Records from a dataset
--------

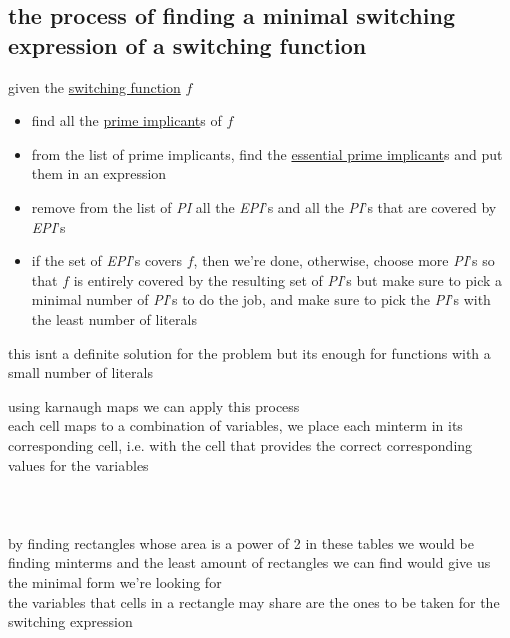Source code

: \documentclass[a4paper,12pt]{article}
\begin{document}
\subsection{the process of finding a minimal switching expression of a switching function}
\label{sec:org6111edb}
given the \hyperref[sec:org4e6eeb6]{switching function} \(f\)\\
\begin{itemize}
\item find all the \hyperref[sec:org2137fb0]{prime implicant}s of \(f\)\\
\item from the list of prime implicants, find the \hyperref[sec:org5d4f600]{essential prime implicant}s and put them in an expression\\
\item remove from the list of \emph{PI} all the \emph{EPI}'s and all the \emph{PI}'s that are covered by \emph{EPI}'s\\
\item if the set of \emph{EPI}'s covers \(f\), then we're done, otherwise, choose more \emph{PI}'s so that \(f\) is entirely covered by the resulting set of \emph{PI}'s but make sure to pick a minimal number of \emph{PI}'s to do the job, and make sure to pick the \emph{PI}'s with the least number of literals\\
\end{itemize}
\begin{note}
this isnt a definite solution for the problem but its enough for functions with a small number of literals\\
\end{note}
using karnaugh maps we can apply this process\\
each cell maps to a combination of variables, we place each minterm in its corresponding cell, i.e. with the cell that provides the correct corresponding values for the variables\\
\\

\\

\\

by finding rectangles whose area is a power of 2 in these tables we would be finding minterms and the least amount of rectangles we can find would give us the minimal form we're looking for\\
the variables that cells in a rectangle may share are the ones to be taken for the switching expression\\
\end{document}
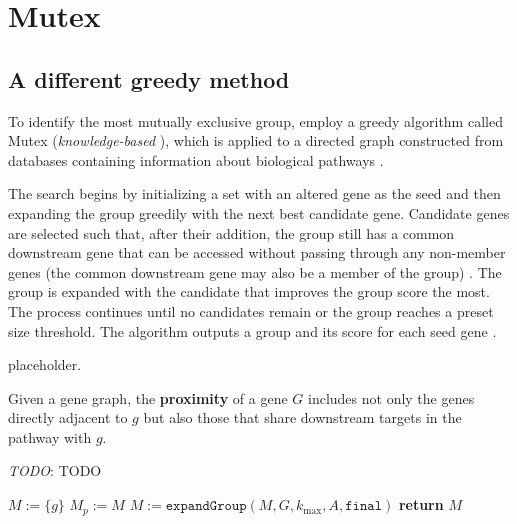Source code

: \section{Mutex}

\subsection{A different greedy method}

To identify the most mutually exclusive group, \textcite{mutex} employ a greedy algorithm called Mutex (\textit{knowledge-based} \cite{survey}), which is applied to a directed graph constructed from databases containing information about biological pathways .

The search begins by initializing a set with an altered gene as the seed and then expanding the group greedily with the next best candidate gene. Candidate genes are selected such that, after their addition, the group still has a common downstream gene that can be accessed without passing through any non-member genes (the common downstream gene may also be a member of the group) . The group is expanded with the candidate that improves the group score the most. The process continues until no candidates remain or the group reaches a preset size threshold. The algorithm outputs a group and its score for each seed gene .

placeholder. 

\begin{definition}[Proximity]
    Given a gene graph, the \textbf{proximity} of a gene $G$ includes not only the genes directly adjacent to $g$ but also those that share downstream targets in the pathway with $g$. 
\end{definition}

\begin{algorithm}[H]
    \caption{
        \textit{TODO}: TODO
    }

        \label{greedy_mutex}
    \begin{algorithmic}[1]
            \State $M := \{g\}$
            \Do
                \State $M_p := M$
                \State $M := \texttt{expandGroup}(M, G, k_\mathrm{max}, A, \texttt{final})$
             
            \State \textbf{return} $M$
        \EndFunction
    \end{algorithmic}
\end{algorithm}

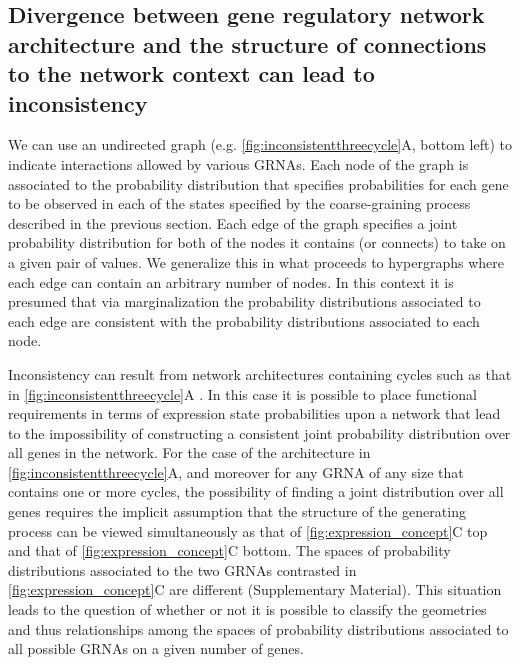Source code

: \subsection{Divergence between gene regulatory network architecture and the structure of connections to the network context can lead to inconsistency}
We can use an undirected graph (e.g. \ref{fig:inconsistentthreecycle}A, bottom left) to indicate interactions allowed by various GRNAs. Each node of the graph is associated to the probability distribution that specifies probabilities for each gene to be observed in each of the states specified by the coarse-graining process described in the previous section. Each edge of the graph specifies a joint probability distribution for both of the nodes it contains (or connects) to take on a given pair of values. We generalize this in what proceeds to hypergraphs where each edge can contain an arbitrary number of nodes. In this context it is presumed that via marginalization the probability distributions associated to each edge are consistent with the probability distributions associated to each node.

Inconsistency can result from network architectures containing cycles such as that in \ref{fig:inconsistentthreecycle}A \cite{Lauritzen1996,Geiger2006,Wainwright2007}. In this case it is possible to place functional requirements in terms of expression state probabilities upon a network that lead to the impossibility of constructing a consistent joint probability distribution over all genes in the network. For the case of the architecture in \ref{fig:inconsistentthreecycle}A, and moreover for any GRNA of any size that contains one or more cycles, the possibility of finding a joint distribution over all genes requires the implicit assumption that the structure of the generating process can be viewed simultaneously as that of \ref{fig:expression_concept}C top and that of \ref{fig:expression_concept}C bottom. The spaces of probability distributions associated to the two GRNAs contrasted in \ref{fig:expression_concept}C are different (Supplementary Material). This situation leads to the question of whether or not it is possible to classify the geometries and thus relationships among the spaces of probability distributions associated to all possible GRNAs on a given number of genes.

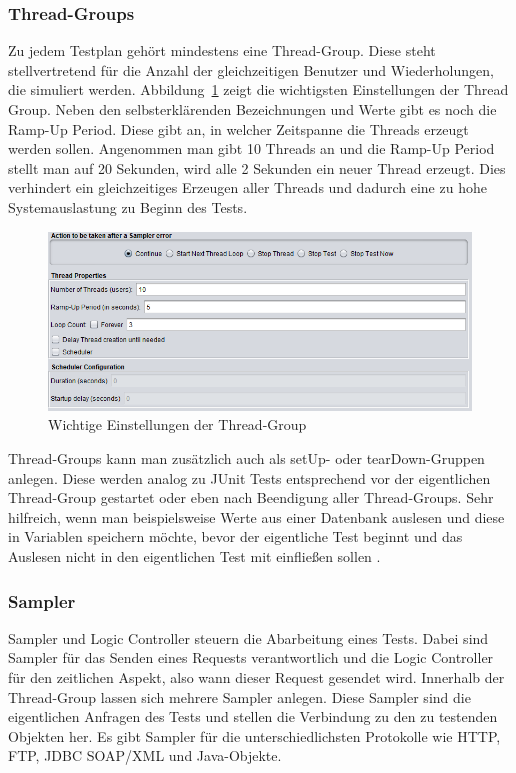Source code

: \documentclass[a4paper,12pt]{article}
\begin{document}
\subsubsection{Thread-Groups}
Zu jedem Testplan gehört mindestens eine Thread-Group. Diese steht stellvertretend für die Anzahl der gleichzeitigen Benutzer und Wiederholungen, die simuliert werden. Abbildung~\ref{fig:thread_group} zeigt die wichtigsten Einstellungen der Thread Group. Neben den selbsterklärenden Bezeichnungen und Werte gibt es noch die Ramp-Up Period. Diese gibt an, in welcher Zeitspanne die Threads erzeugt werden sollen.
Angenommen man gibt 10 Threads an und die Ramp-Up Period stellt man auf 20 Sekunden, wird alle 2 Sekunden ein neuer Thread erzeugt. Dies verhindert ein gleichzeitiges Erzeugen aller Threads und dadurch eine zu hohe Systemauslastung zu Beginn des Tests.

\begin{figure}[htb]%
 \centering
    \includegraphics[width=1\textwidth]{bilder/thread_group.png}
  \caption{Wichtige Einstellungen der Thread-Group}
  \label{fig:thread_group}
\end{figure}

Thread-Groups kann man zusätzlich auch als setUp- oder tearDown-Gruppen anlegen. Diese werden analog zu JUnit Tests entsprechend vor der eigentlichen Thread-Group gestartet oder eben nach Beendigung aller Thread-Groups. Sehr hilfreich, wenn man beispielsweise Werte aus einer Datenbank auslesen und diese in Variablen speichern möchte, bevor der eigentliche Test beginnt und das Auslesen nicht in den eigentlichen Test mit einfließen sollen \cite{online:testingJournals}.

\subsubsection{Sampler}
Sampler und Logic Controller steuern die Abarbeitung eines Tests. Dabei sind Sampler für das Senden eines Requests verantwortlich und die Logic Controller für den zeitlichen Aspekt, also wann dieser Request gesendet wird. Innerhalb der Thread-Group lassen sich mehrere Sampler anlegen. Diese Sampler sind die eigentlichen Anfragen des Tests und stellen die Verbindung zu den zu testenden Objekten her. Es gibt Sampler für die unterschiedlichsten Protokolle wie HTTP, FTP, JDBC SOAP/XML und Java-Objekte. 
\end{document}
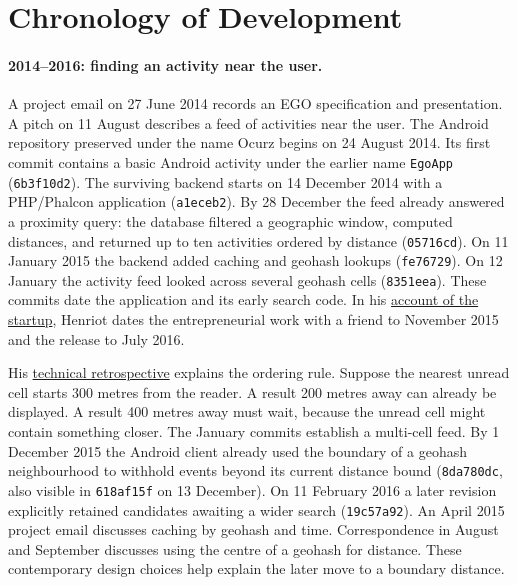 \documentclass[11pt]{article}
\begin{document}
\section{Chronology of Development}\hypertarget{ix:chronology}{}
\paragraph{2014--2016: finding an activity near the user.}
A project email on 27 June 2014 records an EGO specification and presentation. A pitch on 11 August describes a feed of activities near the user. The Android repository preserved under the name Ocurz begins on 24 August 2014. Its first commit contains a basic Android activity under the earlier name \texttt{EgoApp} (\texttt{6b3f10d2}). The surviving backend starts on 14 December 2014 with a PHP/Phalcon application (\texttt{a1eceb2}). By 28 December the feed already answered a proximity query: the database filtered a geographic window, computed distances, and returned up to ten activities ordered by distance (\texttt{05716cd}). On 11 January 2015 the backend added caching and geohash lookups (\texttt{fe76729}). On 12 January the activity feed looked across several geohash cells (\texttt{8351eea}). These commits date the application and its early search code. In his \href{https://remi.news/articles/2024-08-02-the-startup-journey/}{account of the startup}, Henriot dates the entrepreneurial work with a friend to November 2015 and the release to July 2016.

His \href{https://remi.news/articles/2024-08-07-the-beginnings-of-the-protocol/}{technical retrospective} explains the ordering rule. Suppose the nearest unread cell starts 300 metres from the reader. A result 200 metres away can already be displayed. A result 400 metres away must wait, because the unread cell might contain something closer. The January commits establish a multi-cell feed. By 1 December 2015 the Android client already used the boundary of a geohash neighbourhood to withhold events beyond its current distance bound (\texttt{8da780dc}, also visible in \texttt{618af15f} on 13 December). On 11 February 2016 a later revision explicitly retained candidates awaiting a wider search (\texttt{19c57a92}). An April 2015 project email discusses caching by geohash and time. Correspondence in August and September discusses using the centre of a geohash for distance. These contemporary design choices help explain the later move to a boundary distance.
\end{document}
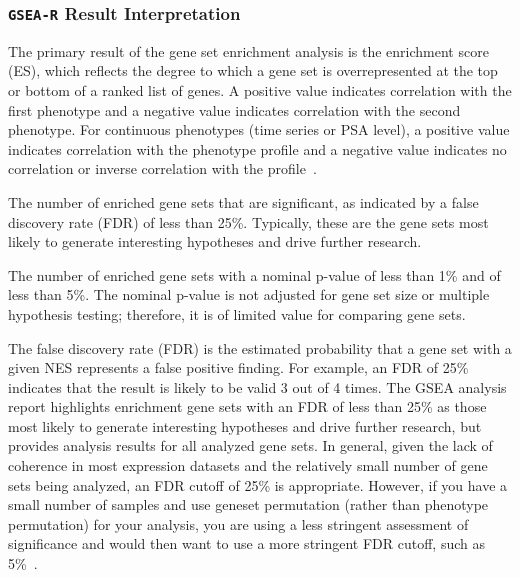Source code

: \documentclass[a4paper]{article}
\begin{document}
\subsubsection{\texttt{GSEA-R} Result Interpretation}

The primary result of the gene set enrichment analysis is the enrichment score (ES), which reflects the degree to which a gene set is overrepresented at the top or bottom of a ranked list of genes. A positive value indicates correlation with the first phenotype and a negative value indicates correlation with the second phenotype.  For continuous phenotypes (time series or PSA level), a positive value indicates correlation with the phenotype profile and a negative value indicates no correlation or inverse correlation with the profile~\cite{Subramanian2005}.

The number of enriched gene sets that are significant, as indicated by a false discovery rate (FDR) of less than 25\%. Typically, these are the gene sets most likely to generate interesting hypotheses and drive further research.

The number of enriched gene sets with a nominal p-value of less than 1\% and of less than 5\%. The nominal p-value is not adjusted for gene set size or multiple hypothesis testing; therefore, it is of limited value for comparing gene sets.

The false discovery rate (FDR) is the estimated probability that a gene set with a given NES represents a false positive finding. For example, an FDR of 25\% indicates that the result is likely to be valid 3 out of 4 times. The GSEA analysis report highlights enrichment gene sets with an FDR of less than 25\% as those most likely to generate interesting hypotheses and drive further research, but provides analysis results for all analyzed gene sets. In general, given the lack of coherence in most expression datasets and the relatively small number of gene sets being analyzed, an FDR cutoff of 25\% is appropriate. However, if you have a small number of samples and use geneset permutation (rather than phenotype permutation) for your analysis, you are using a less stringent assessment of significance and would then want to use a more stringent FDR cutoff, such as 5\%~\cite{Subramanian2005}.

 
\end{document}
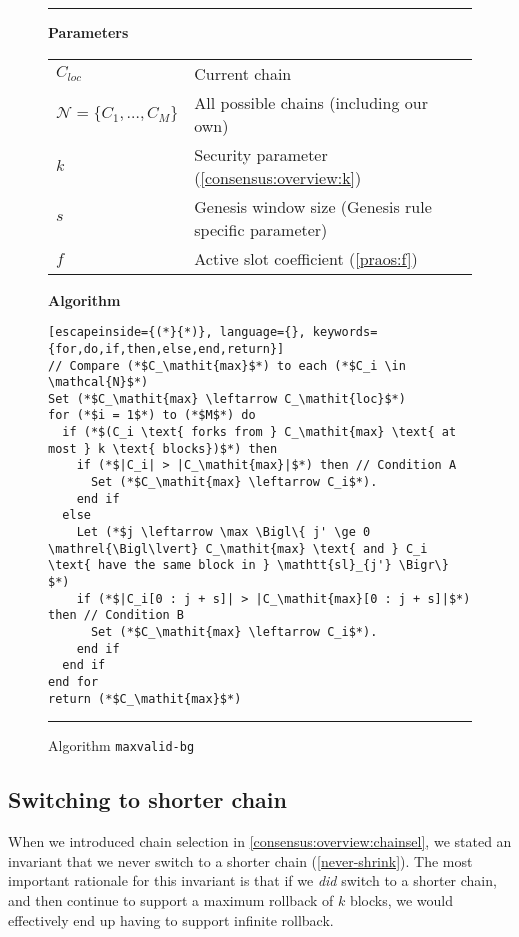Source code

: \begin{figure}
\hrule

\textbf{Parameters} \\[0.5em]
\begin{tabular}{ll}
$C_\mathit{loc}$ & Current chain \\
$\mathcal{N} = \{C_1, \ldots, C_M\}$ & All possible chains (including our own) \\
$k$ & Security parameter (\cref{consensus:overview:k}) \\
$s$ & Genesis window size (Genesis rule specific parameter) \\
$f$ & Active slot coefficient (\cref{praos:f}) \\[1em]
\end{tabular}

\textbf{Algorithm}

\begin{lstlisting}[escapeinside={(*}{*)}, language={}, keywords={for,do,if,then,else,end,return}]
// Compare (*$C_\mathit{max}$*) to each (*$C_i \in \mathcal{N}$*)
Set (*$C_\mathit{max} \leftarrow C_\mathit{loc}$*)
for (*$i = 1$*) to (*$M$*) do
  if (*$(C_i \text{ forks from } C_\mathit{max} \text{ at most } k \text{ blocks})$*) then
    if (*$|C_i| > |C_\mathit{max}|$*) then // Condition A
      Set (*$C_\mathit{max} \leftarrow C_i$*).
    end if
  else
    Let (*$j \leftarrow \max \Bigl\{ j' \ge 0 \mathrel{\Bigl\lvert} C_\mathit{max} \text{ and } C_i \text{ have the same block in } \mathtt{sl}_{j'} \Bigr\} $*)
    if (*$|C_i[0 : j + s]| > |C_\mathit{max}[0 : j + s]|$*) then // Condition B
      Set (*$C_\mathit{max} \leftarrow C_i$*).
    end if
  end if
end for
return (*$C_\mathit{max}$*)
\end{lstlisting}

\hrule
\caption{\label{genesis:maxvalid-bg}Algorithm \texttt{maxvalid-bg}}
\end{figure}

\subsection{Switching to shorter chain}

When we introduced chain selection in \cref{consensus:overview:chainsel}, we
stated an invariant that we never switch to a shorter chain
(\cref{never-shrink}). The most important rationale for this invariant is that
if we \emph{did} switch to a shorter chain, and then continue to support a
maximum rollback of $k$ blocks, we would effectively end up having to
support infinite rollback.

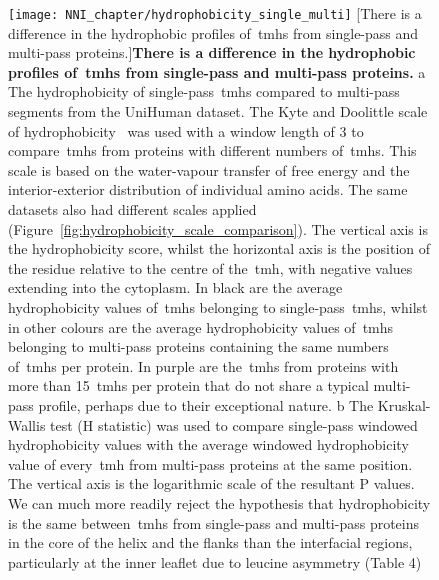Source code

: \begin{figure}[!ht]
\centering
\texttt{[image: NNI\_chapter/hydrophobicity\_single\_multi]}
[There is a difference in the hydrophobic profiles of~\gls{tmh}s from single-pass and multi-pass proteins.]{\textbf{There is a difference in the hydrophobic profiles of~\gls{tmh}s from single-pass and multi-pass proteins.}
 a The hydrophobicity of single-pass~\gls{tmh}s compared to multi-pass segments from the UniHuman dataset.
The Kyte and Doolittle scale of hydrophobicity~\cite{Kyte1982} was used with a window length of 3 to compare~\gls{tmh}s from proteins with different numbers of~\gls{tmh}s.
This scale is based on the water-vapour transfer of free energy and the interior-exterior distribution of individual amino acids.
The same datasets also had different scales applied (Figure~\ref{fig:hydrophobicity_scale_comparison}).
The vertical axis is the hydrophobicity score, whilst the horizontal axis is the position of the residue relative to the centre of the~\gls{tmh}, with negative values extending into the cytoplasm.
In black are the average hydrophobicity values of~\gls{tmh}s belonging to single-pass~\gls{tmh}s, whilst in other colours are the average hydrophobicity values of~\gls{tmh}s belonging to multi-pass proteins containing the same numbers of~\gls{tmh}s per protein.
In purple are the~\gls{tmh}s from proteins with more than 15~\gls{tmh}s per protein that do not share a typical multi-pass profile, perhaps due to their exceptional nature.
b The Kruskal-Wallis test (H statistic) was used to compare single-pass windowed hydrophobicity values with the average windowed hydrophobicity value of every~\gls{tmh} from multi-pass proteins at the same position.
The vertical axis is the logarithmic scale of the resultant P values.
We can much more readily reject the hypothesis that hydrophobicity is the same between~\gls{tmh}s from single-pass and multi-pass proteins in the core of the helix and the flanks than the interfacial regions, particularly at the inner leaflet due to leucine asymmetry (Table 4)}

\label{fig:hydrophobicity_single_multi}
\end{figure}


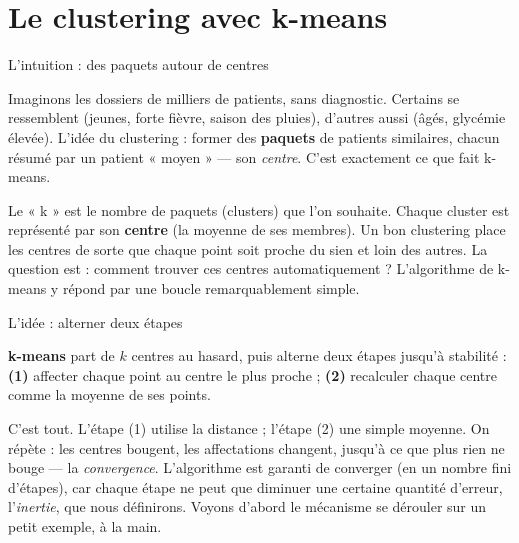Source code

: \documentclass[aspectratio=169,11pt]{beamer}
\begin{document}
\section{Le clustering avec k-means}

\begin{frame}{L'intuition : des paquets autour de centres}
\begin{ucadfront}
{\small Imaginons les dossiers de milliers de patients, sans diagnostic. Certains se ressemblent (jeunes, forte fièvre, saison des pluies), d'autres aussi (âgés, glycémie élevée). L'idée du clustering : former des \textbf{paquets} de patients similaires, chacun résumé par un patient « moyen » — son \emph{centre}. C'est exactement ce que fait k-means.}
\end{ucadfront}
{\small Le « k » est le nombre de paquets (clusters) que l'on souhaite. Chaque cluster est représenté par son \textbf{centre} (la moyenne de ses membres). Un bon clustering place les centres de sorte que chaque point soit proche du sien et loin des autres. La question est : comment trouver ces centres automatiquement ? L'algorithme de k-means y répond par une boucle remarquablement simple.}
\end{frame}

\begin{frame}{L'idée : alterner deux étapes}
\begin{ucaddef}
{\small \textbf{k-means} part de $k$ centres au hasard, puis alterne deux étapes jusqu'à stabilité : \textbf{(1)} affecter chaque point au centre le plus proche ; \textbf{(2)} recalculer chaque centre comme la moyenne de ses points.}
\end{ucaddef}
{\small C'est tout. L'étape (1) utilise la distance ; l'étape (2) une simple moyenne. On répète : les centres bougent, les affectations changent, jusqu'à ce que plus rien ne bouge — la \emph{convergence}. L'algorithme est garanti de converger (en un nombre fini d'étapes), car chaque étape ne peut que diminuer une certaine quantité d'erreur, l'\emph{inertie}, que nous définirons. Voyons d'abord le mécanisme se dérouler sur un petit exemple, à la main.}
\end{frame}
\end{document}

--------

[Exercise directions] Copy every line exactly, from the opening line of the entries down to the line holding "To identify the", and keep the pictures out.

[Solution]
Source code

: \documentclass[a4paper,12pt]{article}
\begin{document}
\subsection{the process of finding a minimal switching expression of a switching function}
\label{sec:org6111edb}
given the \hyperref[sec:org4e6eeb6]{switching function} \(f\)\\
\begin{itemize}
\item find all the \hyperref[sec:org2137fb0]{prime implicant}s of \(f\)\\
\item from the list of prime implicants, find the \hyperref[sec:org5d4f600]{essential prime implicant}s and put them in an expression\\
\item remove from the list of \emph{PI} all the \emph{EPI}'s and all the \emph{PI}'s that are covered by \emph{EPI}'s\\
\item if the set of \emph{EPI}'s covers \(f\), then we're done, otherwise, choose more \emph{PI}'s so that \(f\) is entirely covered by the resulting set of \emph{PI}'s but make sure to pick a minimal number of \emph{PI}'s to do the job, and make sure to pick the \emph{PI}'s with the least number of literals\\
\end{itemize}
\begin{note}
this isnt a definite solution for the problem but its enough for functions with a small number of literals\\
\end{note}
using karnaugh maps we can apply this process\\
each cell maps to a combination of variables, we place each minterm in its corresponding cell, i.e. with the cell that provides the correct corresponding values for the variables\\
\\

\\

\\

by finding rectangles whose area is a power of 2 in these tables we would be finding minterms and the least amount of rectangles we can find would give us the minimal form we're looking for\\
the variables that cells in a rectangle may share are the ones to be taken for the switching expression\\
\end{document}
Source code

: \section{Mutex}

\subsection{A different greedy method}

To identify the most mutually exclusive group, \textcite{mutex} employ a greedy algorithm called Mutex (\textit{knowledge-based} \cite{survey}), which is applied to a directed graph constructed from databases containing information about biological pathways .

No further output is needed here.